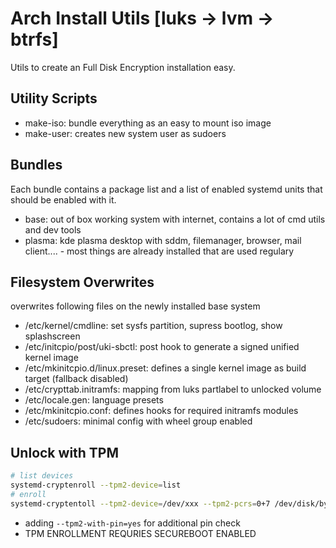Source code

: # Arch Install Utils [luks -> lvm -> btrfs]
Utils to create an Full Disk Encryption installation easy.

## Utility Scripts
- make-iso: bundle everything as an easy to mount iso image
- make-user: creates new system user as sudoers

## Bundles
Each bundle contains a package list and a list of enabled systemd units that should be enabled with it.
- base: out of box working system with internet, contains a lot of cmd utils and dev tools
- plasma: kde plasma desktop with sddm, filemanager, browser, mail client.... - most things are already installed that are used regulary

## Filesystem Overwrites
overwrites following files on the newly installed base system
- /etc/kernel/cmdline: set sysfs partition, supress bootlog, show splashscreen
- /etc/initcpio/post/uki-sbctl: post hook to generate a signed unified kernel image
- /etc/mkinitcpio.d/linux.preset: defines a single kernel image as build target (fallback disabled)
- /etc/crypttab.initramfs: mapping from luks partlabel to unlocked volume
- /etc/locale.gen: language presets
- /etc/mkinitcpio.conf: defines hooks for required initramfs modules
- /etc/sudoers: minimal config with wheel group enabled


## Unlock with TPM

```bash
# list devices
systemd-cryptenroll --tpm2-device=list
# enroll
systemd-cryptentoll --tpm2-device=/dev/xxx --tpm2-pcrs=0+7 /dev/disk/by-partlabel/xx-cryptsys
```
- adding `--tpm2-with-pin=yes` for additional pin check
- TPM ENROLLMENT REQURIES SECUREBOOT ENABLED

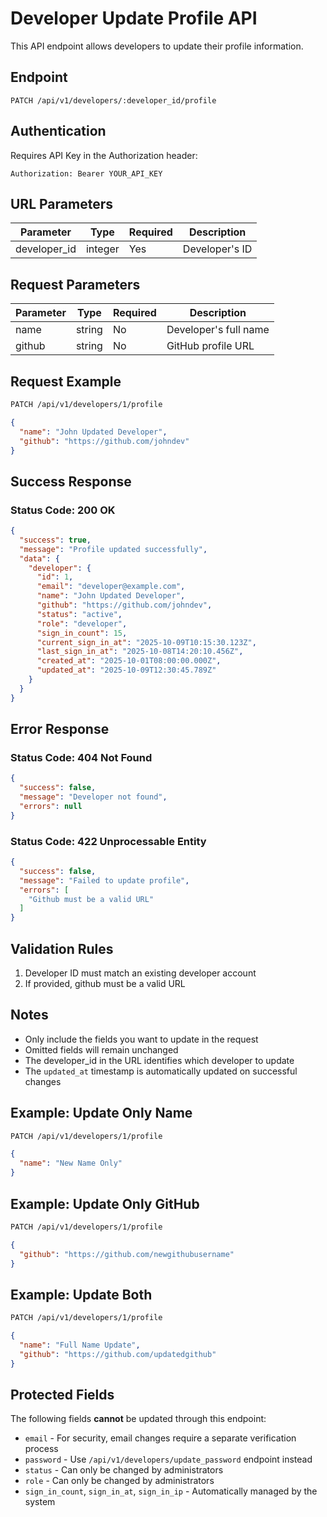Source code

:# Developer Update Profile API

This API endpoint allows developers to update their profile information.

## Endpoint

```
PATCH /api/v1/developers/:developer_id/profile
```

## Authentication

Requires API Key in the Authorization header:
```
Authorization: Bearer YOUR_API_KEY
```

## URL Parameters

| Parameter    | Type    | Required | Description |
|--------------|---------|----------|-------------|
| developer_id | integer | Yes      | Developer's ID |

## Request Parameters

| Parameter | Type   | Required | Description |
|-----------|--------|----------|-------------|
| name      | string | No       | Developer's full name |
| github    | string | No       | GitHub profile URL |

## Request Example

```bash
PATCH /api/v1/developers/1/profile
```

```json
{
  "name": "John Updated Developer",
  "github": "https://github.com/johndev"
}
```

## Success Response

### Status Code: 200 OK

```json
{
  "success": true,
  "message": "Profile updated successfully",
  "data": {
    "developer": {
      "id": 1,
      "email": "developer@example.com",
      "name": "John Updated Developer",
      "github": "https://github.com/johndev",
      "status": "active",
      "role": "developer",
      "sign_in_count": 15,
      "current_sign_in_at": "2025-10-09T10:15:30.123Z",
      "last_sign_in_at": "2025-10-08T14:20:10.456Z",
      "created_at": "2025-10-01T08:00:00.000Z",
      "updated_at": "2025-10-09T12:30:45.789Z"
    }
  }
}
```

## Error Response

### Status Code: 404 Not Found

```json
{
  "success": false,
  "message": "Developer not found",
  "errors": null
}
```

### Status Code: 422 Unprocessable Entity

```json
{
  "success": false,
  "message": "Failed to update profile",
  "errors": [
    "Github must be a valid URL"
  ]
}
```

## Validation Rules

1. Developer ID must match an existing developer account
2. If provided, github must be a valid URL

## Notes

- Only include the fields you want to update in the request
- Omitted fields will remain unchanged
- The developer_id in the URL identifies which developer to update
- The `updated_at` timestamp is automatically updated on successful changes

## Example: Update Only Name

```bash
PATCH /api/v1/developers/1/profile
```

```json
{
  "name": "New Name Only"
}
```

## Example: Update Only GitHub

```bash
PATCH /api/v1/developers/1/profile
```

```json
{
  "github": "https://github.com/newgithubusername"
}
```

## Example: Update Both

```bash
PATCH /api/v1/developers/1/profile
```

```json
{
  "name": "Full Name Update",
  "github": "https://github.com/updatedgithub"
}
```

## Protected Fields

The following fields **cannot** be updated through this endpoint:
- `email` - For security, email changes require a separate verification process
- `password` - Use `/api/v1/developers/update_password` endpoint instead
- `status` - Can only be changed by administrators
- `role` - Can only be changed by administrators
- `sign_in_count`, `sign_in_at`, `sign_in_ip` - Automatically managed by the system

══════

### How to complete this task:
All of the entries must be reproduced exactly, apart from the pictures, which are to be dropped.

### Response to this task:
Source code

: # Arch Install Utils [luks -> lvm -> btrfs]
Utils to create an Full Disk Encryption installation easy.

## Utility Scripts
- make-iso: bundle everything as an easy to mount iso image
- make-user: creates new system user as sudoers

## Bundles
Each bundle contains a package list and a list of enabled systemd units that should be enabled with it.
- base: out of box working system with internet, contains a lot of cmd utils and dev tools
- plasma: kde plasma desktop with sddm, filemanager, browser, mail client.... - most things are already installed that are used regulary

## Filesystem Overwrites
overwrites following files on the newly installed base system
- /etc/kernel/cmdline: set sysfs partition, supress bootlog, show splashscreen
- /etc/initcpio/post/uki-sbctl: post hook to generate a signed unified kernel image
- /etc/mkinitcpio.d/linux.preset: defines a single kernel image as build target (fallback disabled)
- /etc/crypttab.initramfs: mapping from luks partlabel to unlocked volume
- /etc/locale.gen: language presets
- /etc/mkinitcpio.conf: defines hooks for required initramfs modules
- /etc/sudoers: minimal config with wheel group enabled


## Unlock with TPM

```bash
# list devices
systemd-cryptenroll --tpm2-device=list
# enroll
systemd-cryptentoll --tpm2-device=/dev/xxx --tpm2-pcrs=0+7 /dev/disk/by-partlabel/xx-cryptsys
```
- adding `--tpm2-with-pin=yes` for additional pin check
- TPM ENROLLMENT REQURIES SECUREBOOT ENABLED

Source code

:# Developer Update Profile API

This API endpoint allows developers to update their profile information.

## Endpoint

```
PATCH /api/v1/developers/:developer_id/profile
```

## Authentication

Requires API Key in the Authorization header:
```
Authorization: Bearer YOUR_API_KEY
```

## URL Parameters

| Parameter    | Type    | Required | Description |
|--------------|---------|----------|-------------|
| developer_id | integer | Yes      | Developer's ID |

## Request Parameters

| Parameter | Type   | Required | Description |
|-----------|--------|----------|-------------|
| name      | string | No       | Developer's full name |
| github    | string | No       | GitHub profile URL |

## Request Example

```bash
PATCH /api/v1/developers/1/profile
```

```json
{
  "name": "John Updated Developer",
  "github": "https://github.com/johndev"
}
```

## Success Response

### Status Code: 200 OK

```json
{
  "success": true,
  "message": "Profile updated successfully",
  "data": {
    "developer": {
      "id": 1,
      "email": "developer@example.com",
      "name": "John Updated Developer",
      "github": "https://github.com/johndev",
      "status": "active",
      "role": "developer",
      "sign_in_count": 15,
      "current_sign_in_at": "2025-10-09T10:15:30.123Z",
      "last_sign_in_at": "2025-10-08T14:20:10.456Z",
      "created_at": "2025-10-01T08:00:00.000Z",
      "updated_at": "2025-10-09T12:30:45.789Z"
    }
  }
}
```

## Error Response

### Status Code: 404 Not Found

```json
{
  "success": false,
  "message": "Developer not found",
  "errors": null
}
```

### Status Code: 422 Unprocessable Entity

```json
{
  "success": false,
  "message": "Failed to update profile",
  "errors": [
    "Github must be a valid URL"
  ]
}
```

## Validation Rules

1. Developer ID must match an existing developer account
2. If provided, github must be a valid URL

## Notes

- Only include the fields you want to update in the request
- Omitted fields will remain unchanged
- The developer_id in the URL identifies which developer to update
- The `updated_at` timestamp is automatically updated on successful changes

## Example: Update Only Name

```bash
PATCH /api/v1/developers/1/profile
```

```json
{
  "name": "New Name Only"
}
```

## Example: Update Only GitHub

```bash
PATCH /api/v1/developers/1/profile
```

```json
{
  "github": "https://github.com/newgithubusername"
}
```

## Example: Update Both

```bash
PATCH /api/v1/developers/1/profile
```

```json
{
  "name": "Full Name Update",
  "github": "https://github.com/updatedgithub"
}
```

## Protected Fields

The following fields **cannot** be updated through this endpoint:
- `email` - For security, email changes require a separate verification process
- `password` - Use `/api/v1/developers/update_password` endpoint instead
- `status` - Can only be changed by administrators
- `role` - Can only be changed by administrators
- `sign_in_count`, `sign_in_at`, `sign_in_ip` - Automatically managed by the system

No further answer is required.